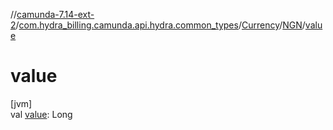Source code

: //[camunda-7.14-ext-2](../../../../index.md)/[com.hydra_billing.camunda.api.hydra.common_types](../../index.md)/[Currency](../index.md)/[NGN](index.md)/[value](value.md)

# value

[jvm]\
val [value](value.md): Long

________________________

● About this exercise
Would you please return all lines from the listing above that contain "value"?

● Output of the exercise
: //[camunda-7.14-ext-2](../../../../index.md)/[com.hydra_billing.camunda.api.hydra.common_types](../../index.md)/[Currency](../index.md)/[NGN](index.md)/[value](value.md)
# value
val [value](value.md): Long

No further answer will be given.